According to a Motilal Oswal report, there has been an 8-10 percent drop in the enquiries across PV OEMs, which should result in a sequential volume decline for the month. However, overall sentiments are still positive as booking trends continue to be healthy, the report added.
“While there has been a supply chain improvement across OEMs, AMT variants for most of the models are still under long waiting periods. Overall, PV retails are expected to grow 6-8 percent YoY,” analysts at the brokerage firm said.
As per Emkay Global analysts, retail sales for the PVs moderated sharply on a year-on-year basis with a corresponding increase in discount levels, albeit lower than peak periods.
Among OEMs, the firm estimates domestic volumes to grow by 18 percent YoY for M&M, 7 percent for Maruti Suzuki, and 20 percent for Tata Motors. “Maruti Suzuki recently unveiled two products, Fronx and Jimny and received a healthy response; dispatches will begin in Q1 FY24. Blended vehicle discounts have been on an increasing trend with moderating retail growth; though, these discounts still remain below earlier peak levels,” the analysts added.

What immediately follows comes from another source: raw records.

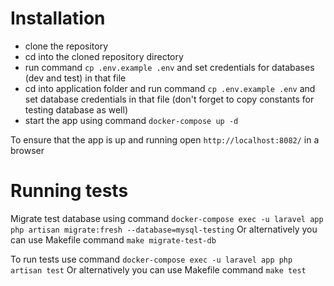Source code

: # Installation

- clone the repository
- cd into the cloned repository directory
- run command `cp .env.example .env` and set credentials for databases (dev and test) in that file
- cd into application folder and run command `cp .env.example .env` and set database credentials in that file (don't forget to copy constants for testing database as well)
- start the app using command `docker-compose up -d`

To ensure that the app is up and running open `http://localhost:8082/` in a browser

# Running tests

Migrate test database using command `docker-compose exec -u laravel app php artisan migrate:fresh --database=mysql-testing`
Or alternatively you can use Makefile command `make migrate-test-db`

To run tests use command `docker-compose exec -u laravel app php artisan test`
Or alternatively you can use Makefile command `make test`
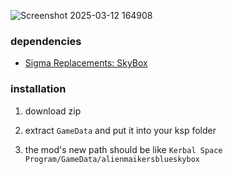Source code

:![Screenshot 2025-03-12 164908](https://github.com/user-attachments/assets/8f2514b9-f7d9-4a59-882d-d04ae0173383)
### dependencies
- [Sigma Replacements: SkyBox](https://github.com/Sigma88/Sigma-Replacements/releases/tag/B_v0.5.1)

### installation
1. download zip

2. extract `GameData` and put it into your ksp folder

3. the mod's new path should be like `Kerbal Space Program/GameData/alienmaikersblueskybox`
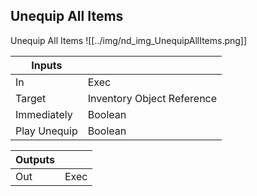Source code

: ## Unequip All Items
Unequip All Items
![[../img/nd_img_UnequipAllItems.png]]

|Inputs||
|--|--|
| In | Exec |
| Target | Inventory Object Reference |
| Immediately | Boolean |
| Play Unequip | Boolean |

|Outputs||
|--|--|
| Out | Exec |
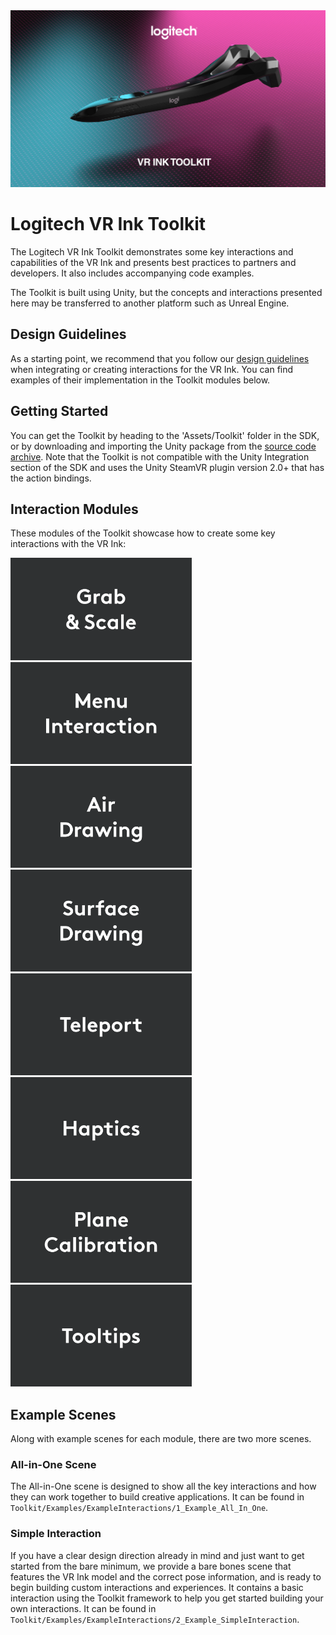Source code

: <img src="../../Documentation/Images/Toolkit/VRInkToolkitBanner.jpg" alt="Logitech VR Ink">

# Logitech VR Ink Toolkit
The Logitech VR Ink Toolkit demonstrates some key interactions and capabilities of the VR Ink and presents best practices to partners and developers. It also includes accompanying code examples.

The Toolkit is built using Unity, but the concepts and interactions presented here may be transferred to another platform such as Unreal Engine.

## Design Guidelines
As a starting point, we recommend that you follow our [design guidelines](../../Documentation/DesignGuidelines) when integrating or creating interactions for the VR Ink. You can find examples of their implementation in the Toolkit modules below.

## Getting Started
You can get the Toolkit by heading to the 'Assets/Toolkit' folder in the SDK, or by downloading and importing the Unity package from the [source code archive](https://github.com/Logitech/labs_vr_stylus_sdk/releases). 
Note that the Toolkit is not compatible with the Unity Integration section of the SDK and uses the Unity SteamVR plugin version 2.0+ that has the action bindings.

## Interaction Modules
These modules of the Toolkit showcase how to create some key interactions with the VR Ink:

[<img src="../../Documentation/Images/Toolkit/Grab&Scale.png" width="290" alt="Toolkit">](../../Documentation/Toolkit/Grab&Scale.md)
[<img src="../../Documentation/Images/Toolkit/MenuInteraction.png" width="290" alt="Toolkit">](../../Documentation/Toolkit/MenuInteraction.md)
[<img src="../../Documentation/Images/Toolkit/AirDrawing.png" width="290" alt="Toolkit">](../../Documentation/Toolkit/AirDrawing.md)
[<img src="../../Documentation/Images/Toolkit/SurfaceDrawing.png" width="290" alt="Toolkit">](/../../Documentation/Toolkit/SurfaceDrawing.md)
[<img src="../../Documentation/Images/Toolkit/Teleport.png" width="290" alt="Toolkit">](../../Documentation/Toolkit/Teleport.md)
[<img src="../../Documentation/Images/Toolkit/Haptics.png" width="290" alt="Toolkit">](../../Documentation/Toolkit/Haptics.md)
[<img src="../../Documentation/Images/Toolkit/PlaneCalibration.png" width="290" alt="Toolkit">](../../Documentation/Toolkit/PlaneCalibration.md)
[<img src="../../Documentation/Images/Toolkit/Tooltips.png" width="290" alt="Toolkit">](../../Documentation/Toolkit/Tooltips.md)

## Example Scenes
Along with example scenes for each module, there are two more scenes.

### All-in-One Scene
The All-in-One scene is designed to show all the key interactions and how they can work together to build creative applications. It can be found in `Toolkit/Examples/ExampleInteractions/1_Example_All_In_One`.

### Simple Interaction
If you have a clear design direction already in mind and just want to get started from the bare minimum, we provide a bare bones scene that features the VR Ink model and the correct pose information, and is ready to begin building custom interactions and experiences. It contains a basic interaction using the Toolkit framework to help you get started building your own interactions. It can be found in `Toolkit/Examples/ExampleInteractions/2_Example_SimpleInteraction`.

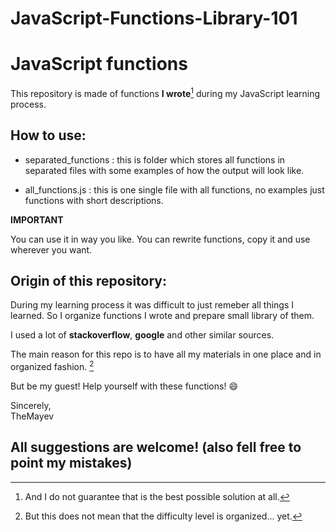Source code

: # JavaScript-Functions-Library-101

# JavaScript functions 

This repository is made of functions **I wrote**[^1] during my JavaScript learning process. 

## How to use: 

- separated_functions : this is folder which stores all functions in separated
files with some examples of how the output will look like. 

- all_functions.js : this is one single file with all functions, no examples 
just functions with short descriptions. 

**IMPORTANT** 

You can use it in way you like. You can rewrite functions, copy it and use 
wherever you want. 

##  Origin of this repository: 

During my learning process it was difficult to just remeber all things I learned.
So I organize functions I wrote and prepare small library of them. 

I used a lot of **stackoverflow**, **google** and other similar sources. 

The main reason for this repo is to have all my materials in one place and 
in organized fashion. [^2]

But be my guest! Help yourself with these functions! :smile:

Sincerely,\
TheMayev



All suggestions are welcome! (also fell free to point my mistakes)
---
[^1]: And I do not guarantee that is the best possible solution at all. 
[^2]: But this does not mean that the difficulty level is organized... yet. 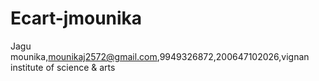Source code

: # Ecart-jmounika
Jagu mounika,mounikaj2572@gmail.com,9949326872,200647102026,vignan institute of science &amp; arts

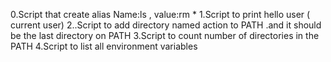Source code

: 0.Script that create alias Name:ls , value:rm *
1.Script to print hello user ( current user)
2..Script to add directory named action to PATH .and it should be the last directory on PATH
3.Script to count number  of directories in the PATH
4.Script to list all environment variables
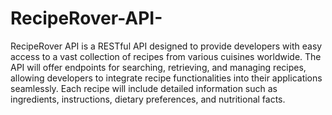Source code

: # RecipeRover-API-
RecipeRover API is a RESTful API designed to provide developers with easy access to a vast collection of recipes from various cuisines worldwide. 
The API will offer endpoints for searching, retrieving, and managing recipes, allowing developers to integrate recipe functionalities into their applications seamlessly. Each recipe will include detailed information such as ingredients, instructions, dietary preferences, and nutritional facts.

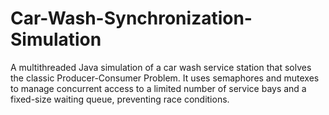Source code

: # Car-Wash-Synchronization-Simulation
A multithreaded Java simulation of a car wash service station that solves the classic Producer-Consumer Problem. It uses semaphores and mutexes to manage concurrent access to a limited number of service bays and a fixed-size waiting queue, preventing race conditions.
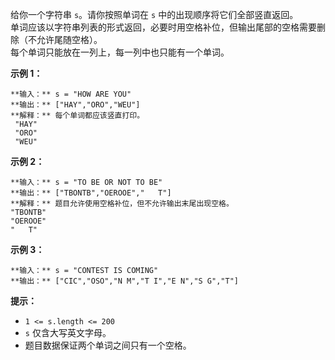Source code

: 给你一个字符串 `s`。请你按照单词在 `s` 中的出现顺序将它们全部竖直返回。  
单词应该以字符串列表的形式返回，必要时用空格补位，但输出尾部的空格需要删除（不允许尾随空格）。  
每个单词只能放在一列上，每一列中也只能有一个单词。



**示例 1：**

    
    
    **输入：** s = "HOW ARE YOU"
    **输出：** ["HAY","ORO","WEU"]
    **解释：** 每个单词都应该竖直打印。 
     "HAY"
     "ORO"
     "WEU"
    

**示例 2：**

    
    
    **输入：** s = "TO BE OR NOT TO BE"
    **输出：** ["TBONTB","OEROOE","   T"]
    **解释：** 题目允许使用空格补位，但不允许输出末尾出现空格。
    "TBONTB"
    "OEROOE"
    "   T"
    

**示例 3：**

    
    
    **输入：** s = "CONTEST IS COMING"
    **输出：** ["CIC","OSO","N M","T I","E N","S G","T"]
    



**提示：**

  * `1 <= s.length <= 200`
  * `s` 仅含大写英文字母。
  * 题目数据保证两个单词之间只有一个空格。

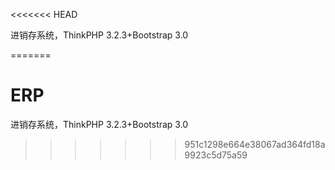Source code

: <<<<<<< HEAD

进销存系统，ThinkPHP 3.2.3+Bootstrap 3.0

=======
# ERP
进销存系统，ThinkPHP 3.2.3+Bootstrap 3.0
>>>>>>> 951c1298e664e38067ad364fd18a9923c5d75a59
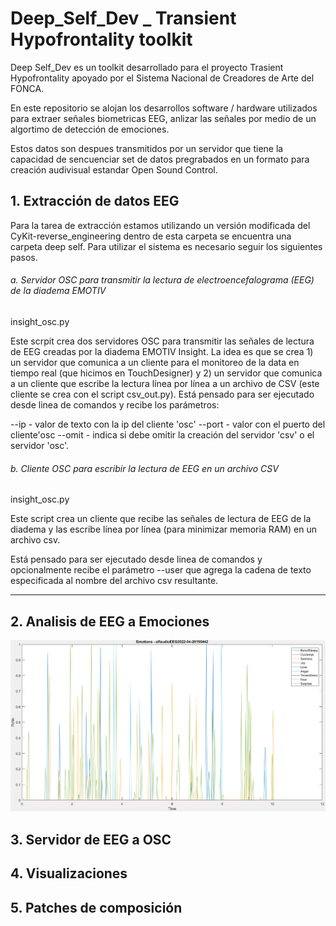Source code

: # Deep_Self_Dev _ Transient Hypofrontality toolkit 

Deep Self_Dev es un toolkit desarrollado para el proyecto Trasient Hypofrontality apoyado por el Sistema Nacional de Creadores de Arte del FONCA. 

En este repositorio se alojan los desarrollos software / hardware utilizados para extraer señales biometricas EEG, anlizar las señales por medio de un algortimo 
de detección de emociones. 

Estos datos son despues transmitidos por un servidor que tiene la capacidad de sencuenciar set de datos pregrabados en un formato para creación audivisual estandar Open Sound Control. 

## 1. Extracción de datos EEG
Para la tarea de extracción estamos utilizando un versión modificada del CyKit-reverse_engineering dentro de esta carpeta se encuentra una carpeta deep self. Para utilizar el sistema es necesario seguir los siguientes pasos. 

###### a. Servidor OSC para transmitir la lectura de electroencefalograma (EEG) de la diadema EMOTIV

insight_osc.py

Este scrpit crea dos servidores OSC para transmitir las señales de lectura de EEG creadas por la diadema EMOTIV Insight. La idea es que se crea 1) un servidor que comunica a un cliente para el monitoreo de la data en tiempo real (que hicimos en TouchDesigner) y 2) un servidor que comunica a un cliente que escribe la lectura línea por línea a un archivo de CSV (este cliente se crea con el script csv_out.py).
Está pensado para ser ejecutado desde linea de comandos y recibe los parámetros:

--ip - valor de texto con la ip del cliente 'osc' --port - valor con el puerto del cliente'osc --omit - indica si debe omitir la creación del servidor 'csv' o el servidor 'osc'.

###### b. Cliente OSC para escribir la lectura de EEG en un archivo CSV

insight_osc.py

Este script crea un cliente que recibe las señales de lectura de EEG de la diadema y las escribe línea por línea (para minimizar memoria RAM) en un archivo csv.

Está pensado para ser ejecutado desde linea de comandos y opcionalmente recibe el parámetro --user que agrega la cadena de texto especificada al nombre del archivo csv resultante.

___________________________________________

## 2. Analisis de EEG a Emociones

![This is an image](https://github.com/interspecifics/Deep_Self_dev/blob/main/EEG2Emotions/resultados/graficas/alf_audio_EEG_2022-04-20_155442.PNG?raw=true)

## 3. Servidor de EEG a OSC

## 4. Visualizaciones

## 5. Patches de composición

On similar lines, Nomura also estimates retail sales to be lower than the wholesales, leading to inventory addition of about 30,000 units. “Slowing demand is in sync with our view of PV industry growth to slow down to about 6 percent YoY in FY24 as compared to 25 percent growth in FY23,” Nomura analysts said.
Likewise in the CV segment the conversion of inquiries is getting delayed due to a decline in demand from segments such as agriculture, while demand from other industries remained stable. Depending on the geographies, fleet utilization rate ranges between 75 percent and 78 percent. Infrastructure and construction-led demand continues to remain strong, resulting in better demand for higher tonnage vehicles.

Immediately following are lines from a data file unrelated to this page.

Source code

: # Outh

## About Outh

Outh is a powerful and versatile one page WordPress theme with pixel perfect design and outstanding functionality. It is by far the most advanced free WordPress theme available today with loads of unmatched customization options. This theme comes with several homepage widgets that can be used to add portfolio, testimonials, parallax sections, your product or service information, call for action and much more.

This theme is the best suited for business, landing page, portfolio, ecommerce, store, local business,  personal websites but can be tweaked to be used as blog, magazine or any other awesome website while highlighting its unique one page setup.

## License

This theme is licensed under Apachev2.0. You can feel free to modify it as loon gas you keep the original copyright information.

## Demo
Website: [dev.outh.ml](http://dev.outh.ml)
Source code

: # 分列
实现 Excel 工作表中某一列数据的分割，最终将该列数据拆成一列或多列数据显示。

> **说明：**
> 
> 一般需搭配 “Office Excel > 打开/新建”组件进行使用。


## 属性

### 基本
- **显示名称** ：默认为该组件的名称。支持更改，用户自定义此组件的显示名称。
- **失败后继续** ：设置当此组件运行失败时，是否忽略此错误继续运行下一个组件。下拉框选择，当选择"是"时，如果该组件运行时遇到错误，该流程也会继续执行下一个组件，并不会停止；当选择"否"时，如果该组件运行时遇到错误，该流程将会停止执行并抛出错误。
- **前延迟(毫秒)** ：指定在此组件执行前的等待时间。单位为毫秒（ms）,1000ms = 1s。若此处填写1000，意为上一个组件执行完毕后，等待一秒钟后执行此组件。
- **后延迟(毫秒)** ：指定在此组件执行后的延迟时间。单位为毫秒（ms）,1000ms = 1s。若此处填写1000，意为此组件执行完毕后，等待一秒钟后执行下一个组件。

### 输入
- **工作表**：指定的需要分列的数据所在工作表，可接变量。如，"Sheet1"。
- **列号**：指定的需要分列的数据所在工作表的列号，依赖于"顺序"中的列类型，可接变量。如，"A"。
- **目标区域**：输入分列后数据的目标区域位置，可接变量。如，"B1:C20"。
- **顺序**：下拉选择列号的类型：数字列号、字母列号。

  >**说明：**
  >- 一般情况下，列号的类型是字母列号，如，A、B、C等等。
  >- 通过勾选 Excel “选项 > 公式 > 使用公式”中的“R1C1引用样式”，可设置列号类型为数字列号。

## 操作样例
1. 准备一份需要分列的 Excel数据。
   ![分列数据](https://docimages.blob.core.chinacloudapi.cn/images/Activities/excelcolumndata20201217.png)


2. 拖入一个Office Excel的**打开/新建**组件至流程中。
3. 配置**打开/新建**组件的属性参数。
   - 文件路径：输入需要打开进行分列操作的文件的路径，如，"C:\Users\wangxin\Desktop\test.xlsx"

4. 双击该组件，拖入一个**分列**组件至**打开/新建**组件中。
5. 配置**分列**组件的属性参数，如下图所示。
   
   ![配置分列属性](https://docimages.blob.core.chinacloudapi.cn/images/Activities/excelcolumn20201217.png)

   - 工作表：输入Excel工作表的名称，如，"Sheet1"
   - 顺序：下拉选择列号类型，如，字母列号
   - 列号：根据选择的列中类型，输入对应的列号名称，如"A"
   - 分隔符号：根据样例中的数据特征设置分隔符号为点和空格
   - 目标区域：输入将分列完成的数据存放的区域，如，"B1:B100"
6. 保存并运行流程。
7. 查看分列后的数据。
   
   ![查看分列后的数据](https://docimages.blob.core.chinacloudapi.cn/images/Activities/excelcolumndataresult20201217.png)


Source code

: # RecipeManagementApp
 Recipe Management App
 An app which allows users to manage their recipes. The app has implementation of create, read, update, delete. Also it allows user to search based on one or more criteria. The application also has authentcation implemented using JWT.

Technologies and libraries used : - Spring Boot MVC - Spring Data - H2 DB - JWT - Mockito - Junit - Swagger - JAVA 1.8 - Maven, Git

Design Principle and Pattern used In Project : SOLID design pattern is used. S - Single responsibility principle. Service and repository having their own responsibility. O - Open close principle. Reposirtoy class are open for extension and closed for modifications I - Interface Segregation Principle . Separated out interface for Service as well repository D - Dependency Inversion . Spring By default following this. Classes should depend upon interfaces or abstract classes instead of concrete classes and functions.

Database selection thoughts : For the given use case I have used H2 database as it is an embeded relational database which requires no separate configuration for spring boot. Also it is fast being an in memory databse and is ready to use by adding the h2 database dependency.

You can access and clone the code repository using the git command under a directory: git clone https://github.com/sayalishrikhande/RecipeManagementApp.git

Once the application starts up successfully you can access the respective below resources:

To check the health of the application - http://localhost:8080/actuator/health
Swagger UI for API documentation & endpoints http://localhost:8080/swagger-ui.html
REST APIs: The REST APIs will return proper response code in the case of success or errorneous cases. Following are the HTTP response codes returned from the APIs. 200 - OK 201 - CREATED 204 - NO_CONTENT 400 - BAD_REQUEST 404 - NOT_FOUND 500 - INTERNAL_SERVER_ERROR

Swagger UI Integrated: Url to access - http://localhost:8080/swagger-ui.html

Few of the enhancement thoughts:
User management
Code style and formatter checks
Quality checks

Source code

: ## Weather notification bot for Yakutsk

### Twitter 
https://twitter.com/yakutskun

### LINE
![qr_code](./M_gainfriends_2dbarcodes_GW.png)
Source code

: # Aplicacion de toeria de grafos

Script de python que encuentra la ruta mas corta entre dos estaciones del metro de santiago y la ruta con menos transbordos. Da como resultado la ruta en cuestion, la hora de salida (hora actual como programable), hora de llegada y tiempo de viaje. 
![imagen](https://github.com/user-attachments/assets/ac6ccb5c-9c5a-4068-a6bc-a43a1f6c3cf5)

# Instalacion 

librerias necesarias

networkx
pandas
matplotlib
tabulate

“We are yet to see a broad-based recovery, especially through new fleet additions. We noted that inventory levels are at 15-17 days as compared to 28-30 days till December 2022. This is a result of inventory management, due to the upcoming BS VI – II norms in April,” Motilal Oswal analysts said.

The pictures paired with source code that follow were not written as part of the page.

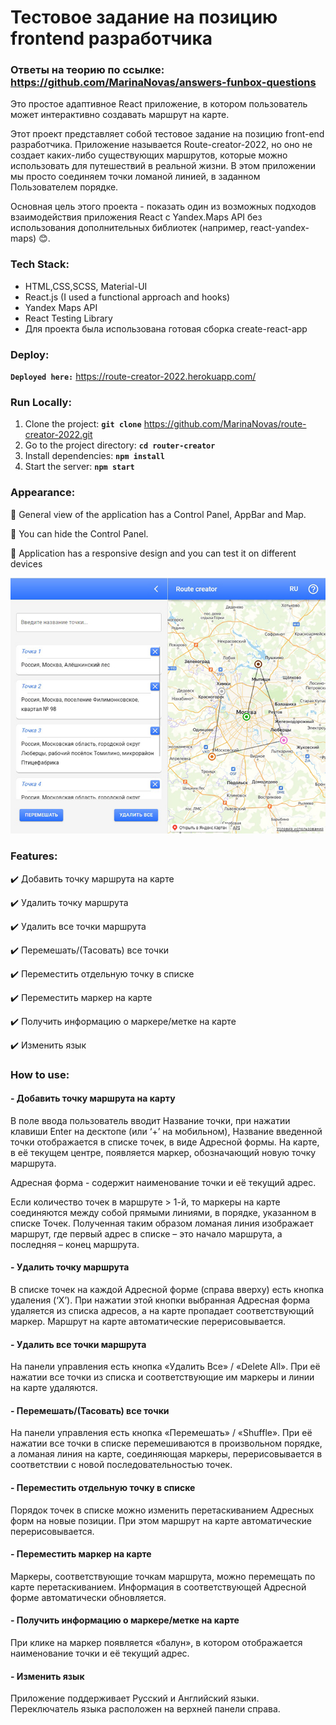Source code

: # Тестовое задание на позицию frontend разработчика

### Ответы на теорию по ссылке: https://github.com/MarinaNovas/answers-funbox-questions


Это простое адаптивное React приложение, в котором пользователь может интерактивно создавать маршрут на карте.

Этот проект представляет собой тестовое задание на позицию front-end разработчика. Приложение называется Route-creator-2022, но оно не создает каких-либо существующих маршрутов, которые можно использовать для путешествий в реальной жизни. В этом приложении мы просто соединяем точки ломаной линией, в заданном Пользователем порядке.

Основная цель этого проекта - показать один из возможных подходов взаимодействия приложения React с Yandex.Maps  API без использования дополнительных библиотек (например, react-yandex-maps) :blush:.


### Tech Stack:

- HTML,CSS,SCSS, Material-UI
- React.js (I used a functional approach and hooks)
- Yandex Maps API
- React Testing Library
- Для проекта была использована готовая сборка create-react-app

### Deploy:

**`Deployed here:`** https://route-creator-2022.herokuapp.com/

### Run Locally:
1. Clone the project: **`git clone`** https://github.com/MarinaNovas/route-creator-2022.git
2. Go to the project directory: **`cd router-creator`**
3. Install dependencies: **`npm install`**
4. Start the server: **`npm start`**

### Appearance:
:rocket: General view of the application has a Control Panel, AppBar and Map.

:rocket: You can hide the Control Panel.

:rocket: Application has a responsive design and you can test it on different devices

![Alt-General view of the application:](https://github.com/MarinaNovas/route-creator-2022/blob/master/img/route-creator-sm.jpg "Орк")

### Features:
:heavy_check_mark: Добавить точку маршрута на карте

:heavy_check_mark: Удалить точку маршрута

:heavy_check_mark: Удалить все точки маршрута

:heavy_check_mark: Перемешать/(Тасовать) все точки

:heavy_check_mark: Переместить отдельную точку в списке

:heavy_check_mark: Переместить маркер на карте

:heavy_check_mark: Получить информацию о маркере/метке на карте

:heavy_check_mark: Изменить язык

### How to use:
#### - Добавить точку маршрута на карту
В поле ввода пользователь вводит Название точки, при нажатии клавиши Enter на десктопе (или ‘+’ на мобильном), Название введенной точки отображается в списке точек, в виде Адресной формы. На карте, в её текущем центре, появляется маркер, обозначающий новую точку маршрута.

Адресная форма - содержит наименование точки и её текущий адрес.

Если количество точек в маршруте > 1-й, то маркеры на карте соединяются между собой прямыми линиями, в порядке, указанном в списке Точек. Полученная таким образом ломаная линия изображает маршрут, где первый адрес в списке – это начало маршрута, а последняя – конец маршрута.
#### - Удалить точку маршрута
В списке точек на каждой Адресной форме (справа вверху) есть кнопка удаления (‘X’). При нажатии этой кнопки выбранная Адресная форма удаляется из списка адресов, а на карте пропадает соответствующий маркер. Маршрут на карте автоматические перерисовывается.
#### - Удалить все точки маршрута
На панели управления есть кнопка «Удалить Все» / «Delete All». При её нажатии все точки из списка и соответствующие им маркеры и линии на карте удаляются.
#### -	Перемешать/(Тасовать) все точки
На панели управления есть кнопка «Перемешать» / «Shuffle». При её нажатии все точки в списке перемешиваются в произвольном порядке, а ломаная линия на карте, соединяющая маркеры, перерисовывается в соответствии с новой последовательностью точек.
#### -	Переместить отдельную точку в списке
Порядок точек в списке можно изменить перетаскиванием Адресных форм на новые позиции. При этом маршрут на карте автоматические перерисовывается.
#### - Переместить маркер на карте
Маркеры, соответствующие точкам маршрута, можно перемещать по карте перетаскиванием. Информация в соответствующей Адресной форме автоматически обновляется.
#### - Получить информацию о маркере/метке на карте
При клике на маркер появляется «балун», в котором отображается наименование точки и её текущий адрес.
#### - Изменить язык
Приложение поддерживает Русский и Английский языки. Переключатель языка расположен на верхней панели справа.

Among the CV OEMs, Emkay Global expects Ashok Leyland to remain an outperformer with market share gains (as per Vahan) due to a favorable mix and enhanced marketing efforts. It foresees a growth of 43 percent YoY for Eicher Volvo Commercial Vehicle, 24 percent for Ashok Leyland, 4 percent for M&M, and 1 percent for Tata Motors in the domestic market.
However, dealer surveys by the brokerage firms indicated some pre-buying for CVs as prices are likely to rise by 3-4 percent from April post the implementation of RDE norms.
Driven by a healthy uptick in the urban markets, coupled with the marriage season in northern regions, two-wheeler demand is likely to witness a slight improvement in February. This is expected to drive about 17 percent YoY growth in retail volumes, as per the report.
Additionally a low base due to chip shortages especially related to anti-lock braking systems in the same month last year will also aid the volume growth in this month . However, OEMs are going slow on dispatches as model changes are happening due to OBD2.
“Domestic volumes are expected to improve by 45 percent for Bajaj Auto, 29 percent for Eicher Motor-Royal Enfield, 23 percent for TVS Motor, and 6 percent for Hero Moto Corp,” Emkay Global said.
Going forward, dealers are cautiously optimistic about sales in upcoming months due to the looming risk of El-Niño which is likely to weaken the monsoon this year. “Rural incomes will be impacted by weaker monsoons and therefore impact entry segment cars, two-wheelers and tractors demand,” the Nomura report added.